By Enyichukwu Enemanna
A former British soldier wanted in Kenyan on Friday appeared before a London court as his extradition proceedings began after he was arrested in connection with the alleged murder of a woman near a UK army training camp in the East African country in 2012.
In September Kenya issued an arrest warrant and requested the extradition of a British citizen over the murder of 21-year-old Agnes Wanjiru near a UK army training camp in 2012, a case which has strained relations between the two countries.
Robert Purkiss, 38, who is originally from Greater Manchester told the court he intended to contest the extradition to Kenya.
He was arrested on Thursday night in Tidworth in Wiltshire by specialist officers from the National Crime Agency’s national extradition unit. An arrest warrant for Purkiss was issued by a court in Nairobi in September.
Purkiss served as a medic with the Duke of Lancaster’s Regiment, the infantry regiment for the north-west of England, including on tours of Afghanistan.
Wanjiru, 21, a hairdresser who had a baby daughter, vanished after a night out in 2012, and her body was found two months later in the grounds of the hotel, in a septic tank where she had been thrown into.
Joel Smith KC, appearing on behalf of the Home Office, told the court: “Soldiers in the British army … were in Nanyuki, Kenya on a six-week training exercise. The defendant was amongst those soldiers. “There is evidence that when the soldiers were given time off, they would go into town, drink heavily, and they would pay local women for sex.”
Smith said some of the soldiers left their base and went drinking in the town on the night of 31 March. “They were drinking heavily.

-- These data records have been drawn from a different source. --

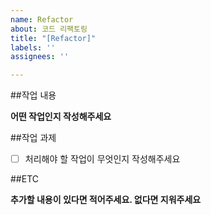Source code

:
 ```yaml
---
name: Refactor
about: 코드 리팩토링
title: "[Refactor]"
labels: ''
assignees: ''

---
```


##작업 내용

**어떤 작업인지 작성해주세요**

##작업 과제

- [ ] 처리해야 할 작업이 무엇인지 작성해주세요

##ETC

**추가할 내용이 있다면 적어주세요. 없다면 지워주세요**
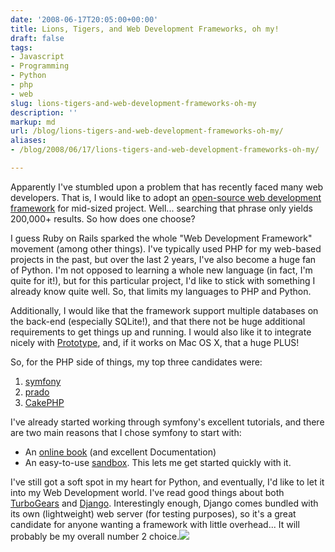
 ```yaml
---
date: '2008-06-17T20:05:00+00:00'
title: Lions, Tigers, and Web Development Frameworks, oh my!
draft: false
tags:
- Javascript
- Programming
- Python
- php
- web
slug: lions-tigers-and-web-development-frameworks-oh-my
description: ''
markup: md
url: /blog/lions-tigers-and-web-development-frameworks-oh-my/
aliases:
- /blog/2008/06/17/lions-tigers-and-web-development-frameworks-oh-my/

---
```


Apparently I've stumbled upon a problem that has recently faced many web developers. That is, I would like to adopt an [open-source web development framework](http://www.google.com/search?q=+open-source+web+development+framework&ie=utf-8&oe=utf-8&aq=t&rls=com.ubuntu:en-US:unofficial&client=firefox-a) for mid-sized project. Well... searching that phrase only yields 200,000+ results. So how does one choose?  
  
I guess Ruby on Rails sparked the whole "Web Development Framework" movement (among other things). I've typically used PHP for my web-based projects in the past, but over the last 2 years, I've also become a huge fan of Python. I'm not opposed to learning a whole new language (in fact, I'm quite for it!), but for this particular project, I'd like to stick with something I already know quite well. So, that limits my languages to PHP and Python.  
  
Additionally, I would like that the framework support multiple databases on the back-end (especially SQLite!), and that there not be huge additional requirements to get things up and running. I would also like it to integrate nicely with [Prototype](http://prototypejs.org), and, if it works on Mac OS X, that a huge PLUS!  
  
So, for the PHP side of things, my top three candidates were:  
1. [symfony](http://www.symfony-project.org/)
2. [prado](http://www.xisc.com/)
3. [CakePHP](http://www.cakephp.org/)

  
  
I've already started working through symfony's excellent tutorials, and there are two main reasons that I chose symfony to start with:  
* An [online book](http://www.symfony-project.org/book/1_0/) (and excellent Documentation)
* An easy-to-use [sandbox](http://www.symfony-project.org/installation/1_0). This lets me get started quickly with it.

  
  
I've still got a soft spot in my heart for Python, and eventually, I'd like to let it into my Web Development world. I've read good things about both [TurboGears](http://turbogears.org/) and [Django](http://www.djangoproject.com/). Interestingly enough, Django comes bundled with its own (lightweight) web server (for testing purposes), so it's a great candidate for anyone wanting a framework with little overhead... It will probably be my overall number 2 choice.![](https://blogger.googleusercontent.com/tracker/4123748873183487963-8785207291593859662?l=bradmontgomery.blogspot.com)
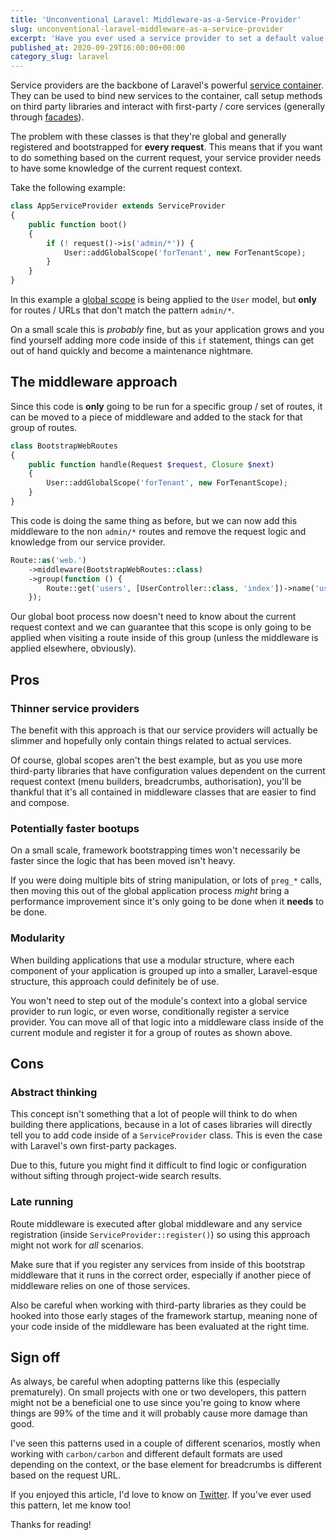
 ```yaml
---
title: 'Unconventional Laravel: Middleware-as-a-Service-Provider'
slug: unconventional-laravel-middleware-as-a-service-provider
excerpt: 'Have you ever used a service provider to set a default value for a third-party library? Have you ever done this based on the current request or URL? Have you ever considered doing this inside of middleware instead?'
published_at: 2020-09-29T16:00:00+00:00
category_slug: laravel
---
```

Service providers are the backbone of Laravel's powerful [service container](https://laravel.com/docs/8.x/container). They can be used to bind new services to the container, call setup methods on third party libraries and interact with first-party / core services (generally through [facades](https://laravel.com/docs/8.x/facades)).

The problem with these classes is that they're global and generally registered and bootstrapped for **every request**. This means that if you want to do something based on the current request, your service provider needs to have some knowledge of the current request context.

Take the following example:

```php
class AppServiceProvider extends ServiceProvider
{
    public function boot()
    {
        if (! request()->is('admin/*')) {
            User::addGlobalScope('forTenant', new ForTenantScope);
        }
    }
}
```

In this example a [global scope](https://laravel.com/docs/8.x/eloquent#global-scopes) is being applied to the `User` model, but **only** for routes / URLs that don't match the pattern `admin/*`.

On a small scale this is _probably_ fine, but as your application grows and you find yourself adding more code inside of this `if` statement, things can get out of hand quickly and become a maintenance nightmare.

## The middleware approach

Since this code is **only** going to be run for a specific group / set of routes, it can be moved to a piece of middleware and added to the stack for that group of routes. 

```php
class BootstrapWebRoutes
{
    public function handle(Request $request, Closure $next)
    {
        User::addGlobalScope('forTenant', new ForTenantScope);
    }
}
```

This code is doing the same thing as before, but we can now add this middleware to the non `admin/*` routes and remove the request logic and knowledge from our service provider.

```php
Route::as('web.')
    ->middleware(BootstrapWebRoutes::class)
    ->group(function () {
        Route::get('users', [UserController::class, 'index'])->name('users.index');
    });
```

Our global boot process now doesn't need to know about the current request context and we can guarantee that this scope is only going to be applied when visiting a route inside of this group (unless the middleware is applied elsewhere, obviously).

## Pros

### Thinner service providers

The benefit with this approach is that our service providers will actually be slimmer and hopefully only contain things related to actual services.

Of course, global scopes aren't the best example, but as you use more third-party libraries that have configuration values dependent on the current request context (menu builders, breadcrumbs, authorisation), you'll be thankful that it's all contained in middleware classes that are easier to find and compose.

### Potentially faster bootups

On a small scale, framework bootstrapping times won't necessarily be faster since the logic that has been moved isn't heavy.

If you were doing multiple bits of string manipulation, or lots of `preg_*` calls, then moving this out of the global application process _might_ bring a performance improvement since it's only going to be done when it **needs** to be done.

### Modularity

When building applications that use a modular structure, where each component of your application is grouped up into a smaller, Laravel-esque structure, this approach could definitely be of use.

You won't need to step out of the module's context into a global service provider to run logic, or even worse, conditionally register a service provider. You can move all of that logic into a middleware class inside of the current module and register it for a group of routes as shown above.

## Cons

### Abstract thinking

This concept isn't something that a lot of people will think to do when building there applications, because in a lot of cases libraries will directly tell you to add code inside of a `ServiceProvider` class. This is even the case with Laravel's own first-party packages.

Due to this, future you might find it difficult to find logic or configuration without sifting through project-wide search results.

### Late running

Route middleware is executed after global middleware and any service registration (inside `ServiceProvider::register()`) so using this approach might not work for _all_ scenarios.

Make sure that if you register any services from inside of this bootstrap middleware that it runs in the correct order, especially if another piece of middleware relies on one of those services.

Also be careful when working with third-party libraries as they could be hooked into those early stages of the framework startup, meaning none of your code inside of the middleware has been evaluated at the right time.

## Sign off

As always, be careful when adopting patterns like this (especially prematurely). On small projects with one or two developers, this pattern might not be a beneficial one to use since you're going to know where things are 99% of the time and it will probably cause more damage than good.

I've seen this patterns used in a couple of different scenarios, mostly when working with `carbon/carbon` and different default formats are used depending on the context, or the base element for breadcrumbs is different based on the request URL.

If you enjoyed this article, I'd love to know on [Twitter](https://twitter.com). If you've ever used this pattern, let me know too!

Thanks for reading!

Many of them, including this defendant, ended up in the Lions Court hotel,” he said.
Smith told the court: “Some soldiers had booked rooms or cottages in the hotel grounds,” and that Waniju and two friends had also gone out that night, ending up at the hotel where they met soldiers.
The delay in securing justice has sparked outrage in Kenya, with Wanjiru’s family and rights groups arguing that the killers were being shielded by a defence cooperation agreement that complicates prosecution of British soldiers training in Kenya.
Britain’s National Crime Agency (NCA) said the suspect was remanded into custody until his next appearance at the same court on November 14.